- [Entries shown]
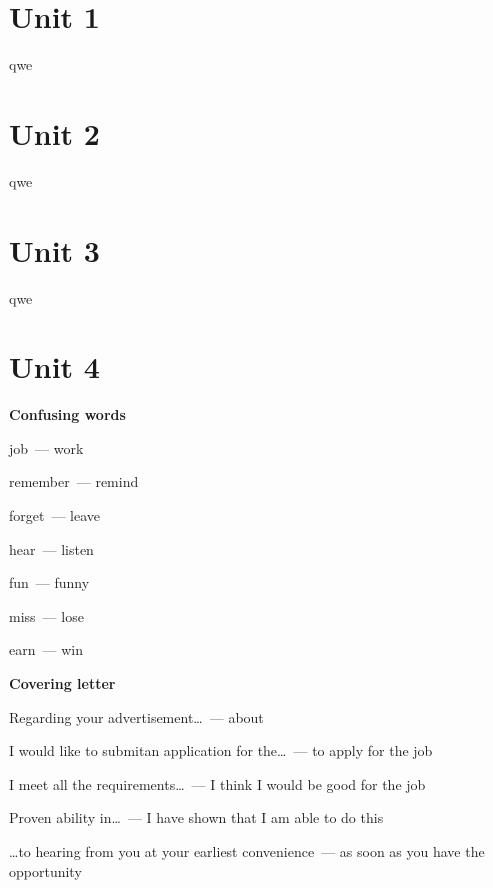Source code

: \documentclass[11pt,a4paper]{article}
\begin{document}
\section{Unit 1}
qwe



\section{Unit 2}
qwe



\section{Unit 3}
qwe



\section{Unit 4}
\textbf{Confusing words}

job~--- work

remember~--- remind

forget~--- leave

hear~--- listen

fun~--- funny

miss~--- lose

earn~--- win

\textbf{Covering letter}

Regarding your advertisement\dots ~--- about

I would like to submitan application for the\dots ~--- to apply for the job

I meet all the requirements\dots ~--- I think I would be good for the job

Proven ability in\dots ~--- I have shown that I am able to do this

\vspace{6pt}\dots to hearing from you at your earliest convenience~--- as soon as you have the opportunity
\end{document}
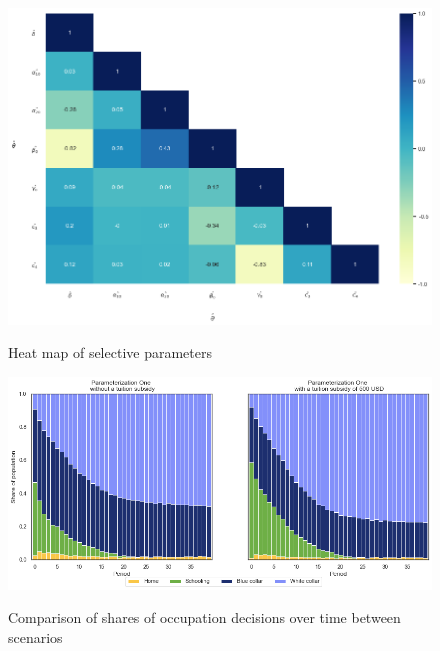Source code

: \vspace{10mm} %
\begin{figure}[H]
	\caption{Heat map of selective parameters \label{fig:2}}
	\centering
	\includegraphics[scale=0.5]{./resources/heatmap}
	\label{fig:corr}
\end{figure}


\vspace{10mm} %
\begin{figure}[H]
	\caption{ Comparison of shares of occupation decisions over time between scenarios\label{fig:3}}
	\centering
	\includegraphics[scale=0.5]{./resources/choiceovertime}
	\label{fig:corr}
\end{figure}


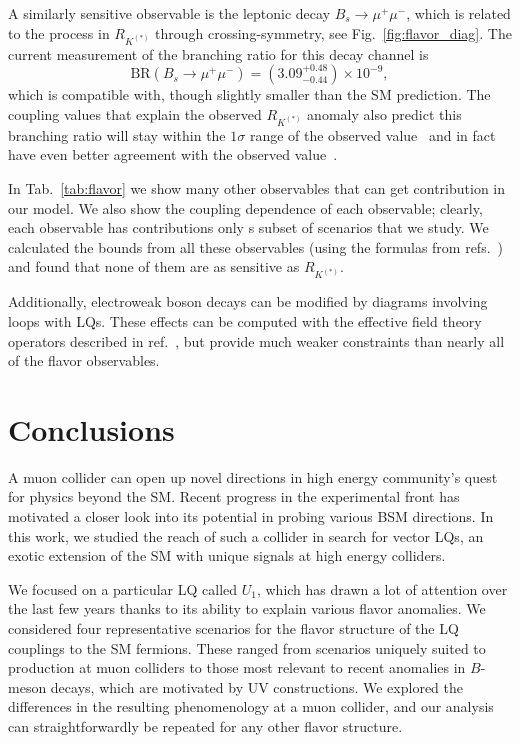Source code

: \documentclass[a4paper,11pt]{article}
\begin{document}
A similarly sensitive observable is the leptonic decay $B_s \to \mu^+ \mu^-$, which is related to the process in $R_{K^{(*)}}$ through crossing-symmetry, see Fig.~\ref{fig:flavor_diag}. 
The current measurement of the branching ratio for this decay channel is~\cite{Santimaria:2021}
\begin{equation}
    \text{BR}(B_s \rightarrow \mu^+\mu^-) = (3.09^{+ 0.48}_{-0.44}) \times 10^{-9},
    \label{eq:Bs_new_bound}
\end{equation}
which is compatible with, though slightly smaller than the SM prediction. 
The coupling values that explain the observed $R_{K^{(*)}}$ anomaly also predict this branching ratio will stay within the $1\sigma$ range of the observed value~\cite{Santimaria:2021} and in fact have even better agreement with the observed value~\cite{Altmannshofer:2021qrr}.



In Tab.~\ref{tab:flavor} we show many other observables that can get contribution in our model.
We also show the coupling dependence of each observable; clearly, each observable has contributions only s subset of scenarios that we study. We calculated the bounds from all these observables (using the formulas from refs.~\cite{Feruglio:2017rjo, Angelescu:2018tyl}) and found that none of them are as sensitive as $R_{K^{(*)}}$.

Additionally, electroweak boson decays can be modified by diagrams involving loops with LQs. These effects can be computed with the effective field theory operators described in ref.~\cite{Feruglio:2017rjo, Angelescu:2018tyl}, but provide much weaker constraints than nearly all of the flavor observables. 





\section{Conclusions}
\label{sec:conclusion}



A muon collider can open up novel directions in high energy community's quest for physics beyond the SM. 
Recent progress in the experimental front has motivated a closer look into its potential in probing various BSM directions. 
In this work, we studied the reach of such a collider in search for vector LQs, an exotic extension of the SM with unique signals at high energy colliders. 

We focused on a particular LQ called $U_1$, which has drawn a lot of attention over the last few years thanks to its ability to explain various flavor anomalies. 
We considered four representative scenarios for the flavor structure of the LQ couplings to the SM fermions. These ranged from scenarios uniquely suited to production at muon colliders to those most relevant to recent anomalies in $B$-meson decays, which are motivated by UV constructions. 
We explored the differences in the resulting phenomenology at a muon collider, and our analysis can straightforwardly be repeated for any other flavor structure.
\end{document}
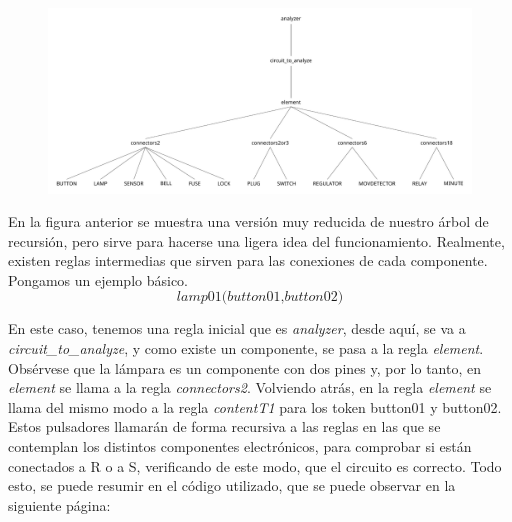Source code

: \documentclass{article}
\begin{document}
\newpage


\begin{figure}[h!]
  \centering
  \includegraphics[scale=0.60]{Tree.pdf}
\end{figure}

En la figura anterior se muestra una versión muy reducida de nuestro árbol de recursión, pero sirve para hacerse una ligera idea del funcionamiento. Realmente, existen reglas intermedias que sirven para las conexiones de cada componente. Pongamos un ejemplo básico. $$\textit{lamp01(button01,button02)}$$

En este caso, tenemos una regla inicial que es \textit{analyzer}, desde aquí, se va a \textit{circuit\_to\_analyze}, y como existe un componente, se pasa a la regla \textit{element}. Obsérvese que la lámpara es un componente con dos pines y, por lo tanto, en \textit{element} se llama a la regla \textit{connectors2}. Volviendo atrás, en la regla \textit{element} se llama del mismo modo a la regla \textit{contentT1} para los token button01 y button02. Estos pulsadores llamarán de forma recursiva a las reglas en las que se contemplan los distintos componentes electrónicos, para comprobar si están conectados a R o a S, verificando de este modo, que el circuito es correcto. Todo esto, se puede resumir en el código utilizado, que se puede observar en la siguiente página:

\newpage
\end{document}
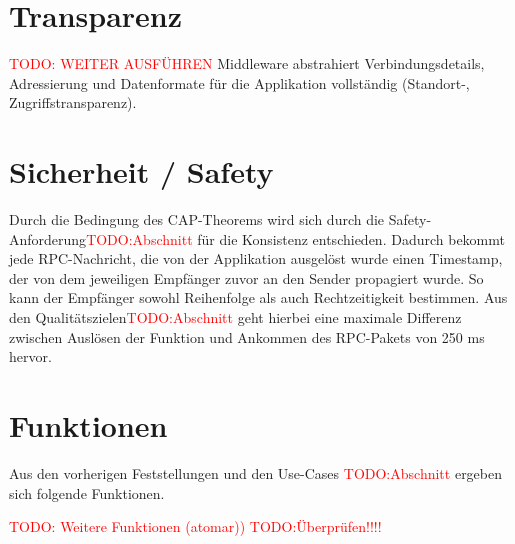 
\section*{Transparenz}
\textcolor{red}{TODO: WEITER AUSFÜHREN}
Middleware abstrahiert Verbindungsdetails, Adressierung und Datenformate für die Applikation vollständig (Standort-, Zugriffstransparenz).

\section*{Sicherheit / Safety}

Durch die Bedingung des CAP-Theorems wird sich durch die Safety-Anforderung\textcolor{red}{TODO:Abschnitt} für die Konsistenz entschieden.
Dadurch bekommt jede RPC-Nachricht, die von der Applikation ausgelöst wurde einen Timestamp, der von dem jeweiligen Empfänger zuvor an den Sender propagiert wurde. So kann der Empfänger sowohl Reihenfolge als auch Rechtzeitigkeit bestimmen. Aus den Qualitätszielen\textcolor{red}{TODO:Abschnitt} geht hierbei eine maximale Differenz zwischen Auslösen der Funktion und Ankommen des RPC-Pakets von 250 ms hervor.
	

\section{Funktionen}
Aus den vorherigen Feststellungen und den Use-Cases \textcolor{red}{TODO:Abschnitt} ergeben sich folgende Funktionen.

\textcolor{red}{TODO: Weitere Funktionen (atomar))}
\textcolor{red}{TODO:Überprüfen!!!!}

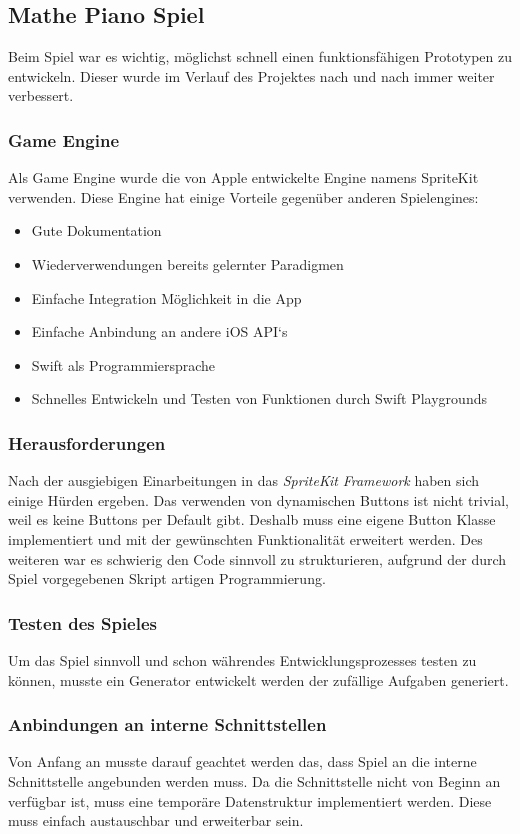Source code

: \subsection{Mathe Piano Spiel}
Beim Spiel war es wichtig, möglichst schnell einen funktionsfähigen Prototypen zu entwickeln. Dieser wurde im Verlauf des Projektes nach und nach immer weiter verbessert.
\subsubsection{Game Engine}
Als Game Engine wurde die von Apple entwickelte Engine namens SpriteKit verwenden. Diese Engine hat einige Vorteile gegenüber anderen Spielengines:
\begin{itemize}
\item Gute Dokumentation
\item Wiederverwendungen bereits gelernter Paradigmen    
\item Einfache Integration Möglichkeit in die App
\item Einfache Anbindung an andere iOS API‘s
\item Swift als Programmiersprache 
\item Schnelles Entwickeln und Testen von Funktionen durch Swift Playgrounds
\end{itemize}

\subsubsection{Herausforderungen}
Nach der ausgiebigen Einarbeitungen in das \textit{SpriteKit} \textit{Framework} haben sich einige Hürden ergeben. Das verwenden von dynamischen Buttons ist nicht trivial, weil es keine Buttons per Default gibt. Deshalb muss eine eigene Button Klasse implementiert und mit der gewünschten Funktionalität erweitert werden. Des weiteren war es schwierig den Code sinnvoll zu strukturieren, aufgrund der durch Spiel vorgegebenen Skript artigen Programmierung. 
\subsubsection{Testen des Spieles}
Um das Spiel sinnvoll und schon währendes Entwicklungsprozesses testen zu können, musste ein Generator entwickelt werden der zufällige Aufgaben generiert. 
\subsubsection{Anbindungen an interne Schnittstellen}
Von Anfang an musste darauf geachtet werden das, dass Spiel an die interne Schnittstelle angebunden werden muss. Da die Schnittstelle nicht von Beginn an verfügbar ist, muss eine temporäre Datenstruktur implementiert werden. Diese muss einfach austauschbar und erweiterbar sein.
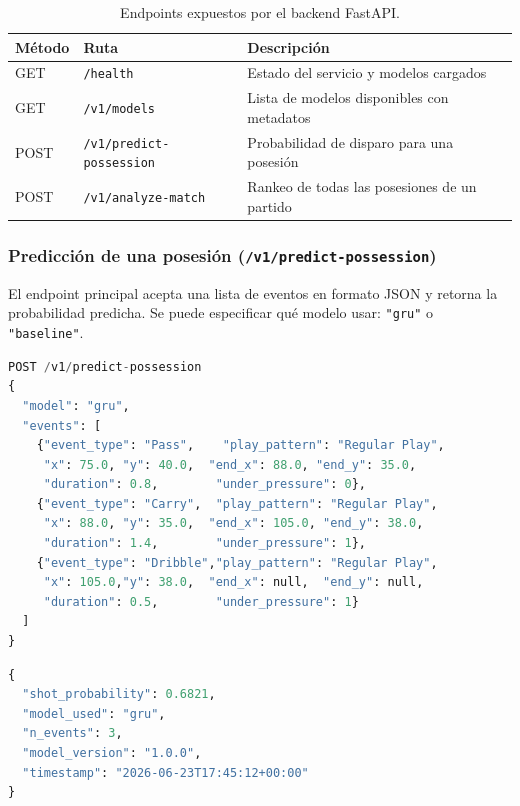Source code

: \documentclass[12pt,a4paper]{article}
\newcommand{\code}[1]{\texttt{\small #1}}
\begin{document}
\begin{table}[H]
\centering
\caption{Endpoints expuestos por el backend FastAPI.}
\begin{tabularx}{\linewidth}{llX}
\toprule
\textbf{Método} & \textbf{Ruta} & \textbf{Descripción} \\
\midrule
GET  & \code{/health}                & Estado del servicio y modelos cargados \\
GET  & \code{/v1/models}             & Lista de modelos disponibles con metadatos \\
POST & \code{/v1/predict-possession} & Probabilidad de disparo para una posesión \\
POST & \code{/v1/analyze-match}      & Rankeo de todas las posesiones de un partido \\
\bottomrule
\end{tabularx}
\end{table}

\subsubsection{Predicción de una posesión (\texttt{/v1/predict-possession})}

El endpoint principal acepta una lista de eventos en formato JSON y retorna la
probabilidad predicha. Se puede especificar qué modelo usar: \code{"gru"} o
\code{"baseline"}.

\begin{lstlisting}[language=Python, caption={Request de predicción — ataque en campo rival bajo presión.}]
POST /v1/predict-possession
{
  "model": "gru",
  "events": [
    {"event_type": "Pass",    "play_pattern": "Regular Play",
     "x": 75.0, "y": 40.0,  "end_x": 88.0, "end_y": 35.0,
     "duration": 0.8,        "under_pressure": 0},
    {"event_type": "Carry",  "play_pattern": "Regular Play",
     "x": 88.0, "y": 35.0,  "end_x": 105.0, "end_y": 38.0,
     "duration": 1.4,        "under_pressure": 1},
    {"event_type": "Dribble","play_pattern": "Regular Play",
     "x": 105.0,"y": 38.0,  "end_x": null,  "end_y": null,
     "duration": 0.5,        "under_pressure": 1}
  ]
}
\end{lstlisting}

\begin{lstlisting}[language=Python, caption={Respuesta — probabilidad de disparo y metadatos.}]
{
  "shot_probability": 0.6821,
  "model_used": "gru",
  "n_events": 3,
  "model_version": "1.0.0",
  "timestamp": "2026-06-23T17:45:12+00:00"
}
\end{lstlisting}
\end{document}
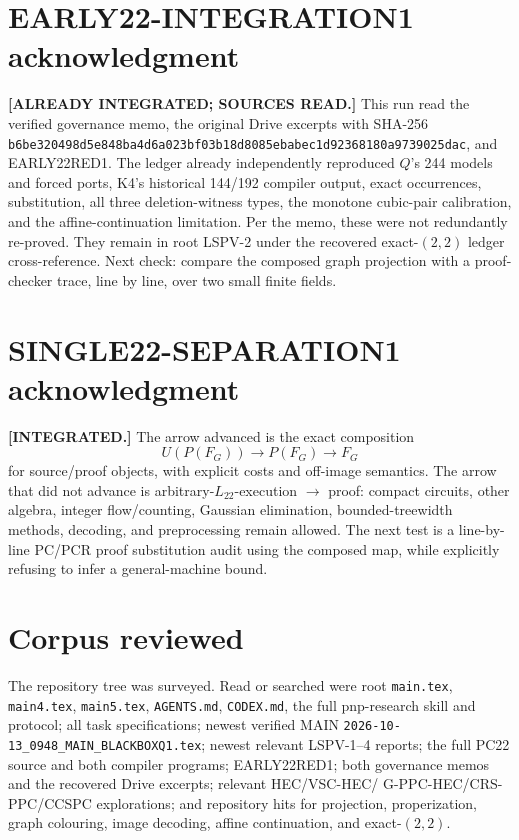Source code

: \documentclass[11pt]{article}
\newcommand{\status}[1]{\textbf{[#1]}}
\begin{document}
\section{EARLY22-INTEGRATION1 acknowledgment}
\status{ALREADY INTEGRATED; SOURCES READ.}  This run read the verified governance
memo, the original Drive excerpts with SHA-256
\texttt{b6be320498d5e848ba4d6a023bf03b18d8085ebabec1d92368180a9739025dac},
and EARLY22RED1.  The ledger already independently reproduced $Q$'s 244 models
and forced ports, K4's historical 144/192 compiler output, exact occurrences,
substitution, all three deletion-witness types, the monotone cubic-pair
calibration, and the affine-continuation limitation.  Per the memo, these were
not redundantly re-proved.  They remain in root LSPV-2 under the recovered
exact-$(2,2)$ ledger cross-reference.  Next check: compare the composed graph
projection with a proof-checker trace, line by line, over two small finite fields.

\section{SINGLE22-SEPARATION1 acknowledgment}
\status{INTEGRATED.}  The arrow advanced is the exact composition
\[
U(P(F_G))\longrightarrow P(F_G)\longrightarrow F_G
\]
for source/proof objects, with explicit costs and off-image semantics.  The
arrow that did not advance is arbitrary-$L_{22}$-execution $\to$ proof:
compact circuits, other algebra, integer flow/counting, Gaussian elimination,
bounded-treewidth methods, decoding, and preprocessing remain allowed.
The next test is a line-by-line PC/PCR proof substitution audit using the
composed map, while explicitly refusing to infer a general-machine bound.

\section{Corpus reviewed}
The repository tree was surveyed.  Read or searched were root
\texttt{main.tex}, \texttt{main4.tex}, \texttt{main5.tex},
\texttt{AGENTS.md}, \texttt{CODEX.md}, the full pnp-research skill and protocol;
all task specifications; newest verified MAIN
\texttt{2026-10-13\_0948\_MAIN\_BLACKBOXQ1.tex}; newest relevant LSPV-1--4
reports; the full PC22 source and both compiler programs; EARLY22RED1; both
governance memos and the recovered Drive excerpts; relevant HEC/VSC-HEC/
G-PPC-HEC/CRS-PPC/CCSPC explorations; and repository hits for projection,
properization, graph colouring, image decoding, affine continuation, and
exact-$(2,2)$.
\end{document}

- [Your goal]
Count how many lines of the listing above include the word "exact", then reply with that count and no other text.

- [Solution for this task]
4